Com a coleção “Grandma’s Girl”, David Ferreira mostrou o outro lado do seu génio criativo em relação, às estações anteriores. Menos volumes não é necessariamente sinónimo de menos atenção ao detalhe, pelo contrário. Acabado de chegar de Paris, onde apresentou esta mesma coleção em showroom, o designer perpetua silhuetas e cortes, pedrarias e cristais, materiais ricos como o veludo e a pele de cordeiro da Mongólia. Depois do desfile-espetáculo, David Ferreira quer agora dar provas de versatilidade.

Filipe Faísca © Henrique Casinhas/Observador

Mas domingo foi também dia de pesos pesados, a começar com Filipe Faísca. Convidado a mergulhar no universo do bordado da Madeira, o criador voo até ao arquipélago em busca de peças em arquivo. Encontrou, maravilhou-se e apresentou a primeira de duas coleções desenhadas a partir deste lavor tradicional. “É uma coleção sem estação”, afirma Faísca. Deu para ver, pelo esvoaçar da seda, do organdin e do linho na passerelle, pelas flores bordadas nas saias, pelas elaboradas barras dos tecidos. Foi leve, primaveril e campestre. “Apesar de se falar tanto em tecnologia, eu acredito que o futuro também está aqui, no que é feito à mão”, acrescenta.

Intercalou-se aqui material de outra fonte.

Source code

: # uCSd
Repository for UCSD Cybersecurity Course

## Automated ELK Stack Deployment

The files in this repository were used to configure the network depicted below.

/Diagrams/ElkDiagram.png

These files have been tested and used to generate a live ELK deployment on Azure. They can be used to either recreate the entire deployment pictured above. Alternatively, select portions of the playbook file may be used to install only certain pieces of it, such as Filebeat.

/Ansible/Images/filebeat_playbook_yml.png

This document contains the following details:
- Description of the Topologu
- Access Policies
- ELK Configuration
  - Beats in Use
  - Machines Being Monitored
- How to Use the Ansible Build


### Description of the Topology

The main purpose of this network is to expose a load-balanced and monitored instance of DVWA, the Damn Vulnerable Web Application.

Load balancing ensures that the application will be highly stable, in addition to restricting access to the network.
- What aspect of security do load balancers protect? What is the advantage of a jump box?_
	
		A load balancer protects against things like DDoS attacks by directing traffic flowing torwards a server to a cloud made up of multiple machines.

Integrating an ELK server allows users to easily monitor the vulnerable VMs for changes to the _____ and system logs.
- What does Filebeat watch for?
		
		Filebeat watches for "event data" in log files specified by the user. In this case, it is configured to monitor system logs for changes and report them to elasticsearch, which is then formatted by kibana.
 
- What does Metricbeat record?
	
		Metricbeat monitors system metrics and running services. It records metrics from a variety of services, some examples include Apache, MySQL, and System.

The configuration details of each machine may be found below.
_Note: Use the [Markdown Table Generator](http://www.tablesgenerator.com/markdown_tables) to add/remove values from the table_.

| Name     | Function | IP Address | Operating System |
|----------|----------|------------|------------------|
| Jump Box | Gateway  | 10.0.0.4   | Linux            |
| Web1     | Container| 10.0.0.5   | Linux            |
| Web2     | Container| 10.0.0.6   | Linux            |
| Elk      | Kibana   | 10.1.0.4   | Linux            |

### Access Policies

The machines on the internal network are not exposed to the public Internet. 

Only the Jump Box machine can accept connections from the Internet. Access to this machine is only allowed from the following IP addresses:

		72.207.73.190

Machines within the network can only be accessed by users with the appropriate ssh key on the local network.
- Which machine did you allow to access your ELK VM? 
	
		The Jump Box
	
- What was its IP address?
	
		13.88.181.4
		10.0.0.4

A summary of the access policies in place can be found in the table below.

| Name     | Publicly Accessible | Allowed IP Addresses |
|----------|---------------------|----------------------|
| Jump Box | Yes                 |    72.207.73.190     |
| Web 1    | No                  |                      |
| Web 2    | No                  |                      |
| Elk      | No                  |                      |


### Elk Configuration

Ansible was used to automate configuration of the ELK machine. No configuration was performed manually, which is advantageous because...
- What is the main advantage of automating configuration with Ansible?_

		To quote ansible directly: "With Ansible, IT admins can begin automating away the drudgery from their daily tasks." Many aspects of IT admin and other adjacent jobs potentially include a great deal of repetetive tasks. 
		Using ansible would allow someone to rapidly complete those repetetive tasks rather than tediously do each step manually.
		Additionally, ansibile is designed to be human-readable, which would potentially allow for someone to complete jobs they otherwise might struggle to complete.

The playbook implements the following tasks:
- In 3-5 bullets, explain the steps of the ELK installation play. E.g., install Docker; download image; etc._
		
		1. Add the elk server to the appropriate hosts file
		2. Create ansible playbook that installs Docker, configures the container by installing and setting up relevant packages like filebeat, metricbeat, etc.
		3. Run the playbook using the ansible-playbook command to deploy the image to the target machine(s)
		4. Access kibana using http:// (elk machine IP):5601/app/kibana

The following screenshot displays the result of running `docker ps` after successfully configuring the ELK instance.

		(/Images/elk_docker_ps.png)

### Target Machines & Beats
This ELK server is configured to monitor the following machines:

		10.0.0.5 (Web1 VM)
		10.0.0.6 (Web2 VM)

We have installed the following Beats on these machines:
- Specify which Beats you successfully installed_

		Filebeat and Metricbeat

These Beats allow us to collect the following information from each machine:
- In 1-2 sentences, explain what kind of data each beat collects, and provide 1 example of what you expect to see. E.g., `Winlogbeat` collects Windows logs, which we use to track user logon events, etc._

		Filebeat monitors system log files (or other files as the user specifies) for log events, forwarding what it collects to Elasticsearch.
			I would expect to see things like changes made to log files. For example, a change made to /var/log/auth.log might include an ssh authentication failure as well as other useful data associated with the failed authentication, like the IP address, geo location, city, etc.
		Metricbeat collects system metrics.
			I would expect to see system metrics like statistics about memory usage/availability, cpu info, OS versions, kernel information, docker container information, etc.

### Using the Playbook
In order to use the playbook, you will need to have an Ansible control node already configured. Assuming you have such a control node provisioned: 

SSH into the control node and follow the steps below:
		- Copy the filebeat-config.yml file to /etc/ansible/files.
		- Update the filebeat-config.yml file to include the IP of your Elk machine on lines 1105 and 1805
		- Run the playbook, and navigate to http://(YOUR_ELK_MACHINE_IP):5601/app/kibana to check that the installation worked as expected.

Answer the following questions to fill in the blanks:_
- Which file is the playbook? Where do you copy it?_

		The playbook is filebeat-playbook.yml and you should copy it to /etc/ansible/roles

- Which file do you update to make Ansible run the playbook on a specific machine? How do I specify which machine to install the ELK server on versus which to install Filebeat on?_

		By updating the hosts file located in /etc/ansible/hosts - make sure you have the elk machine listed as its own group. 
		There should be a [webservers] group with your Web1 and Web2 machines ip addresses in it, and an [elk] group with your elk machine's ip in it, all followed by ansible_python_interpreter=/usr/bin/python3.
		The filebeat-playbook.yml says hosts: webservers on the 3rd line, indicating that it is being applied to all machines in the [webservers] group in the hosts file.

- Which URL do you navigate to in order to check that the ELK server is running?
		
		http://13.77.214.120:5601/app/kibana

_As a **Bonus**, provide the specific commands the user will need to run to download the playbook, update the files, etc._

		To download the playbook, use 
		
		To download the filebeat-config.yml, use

Os vestidos em veludo e as écharpes de lã equilibraram os termómetros desta odisseia insolar. Se neste primeiro capítulo, Faísca utilizou sobretudo bordados de toalhas de mesa, na próxima estação vai estar a trabalhar com uma equipa de bordadeiras em peças inéditas. Nunca antes vista foi também a colaboração do criador com a concept store Olhar de Prata da qual resultaram uns óculos de sol, no mínimo, originais. Não está a ver mal, têm mesmo três lentes.

Lidija Kolovrat © Henrique Casinhas/Observador

Etnicidade, misticismo ou, simplesmente, memórias. Dos ingredientes mais comuns nas criações de Lidija Kolovrat, a designer tomou a terceira via. É como se cada modelo a pisar a passerelle fosse uma personagem e, através do styling, refletisse a própria história. Entre malhas felpudas, franjas multicolores e tecidos técnicos, Kolovrat apresentou peças statement capazes de atravessar estações e anos até. Pelo meio, passaram despercebidos estampados feitos com fotografias de família. “Há esse sentimentalismo. Num bomber, criei um padrão com uma fotografia dos meus pais a andarem de mota na Bósnia, foi a primeira mota deles. Nas écharpes, há uma imagem minha com os meus avós, de mãos dadas”, contra a criadora.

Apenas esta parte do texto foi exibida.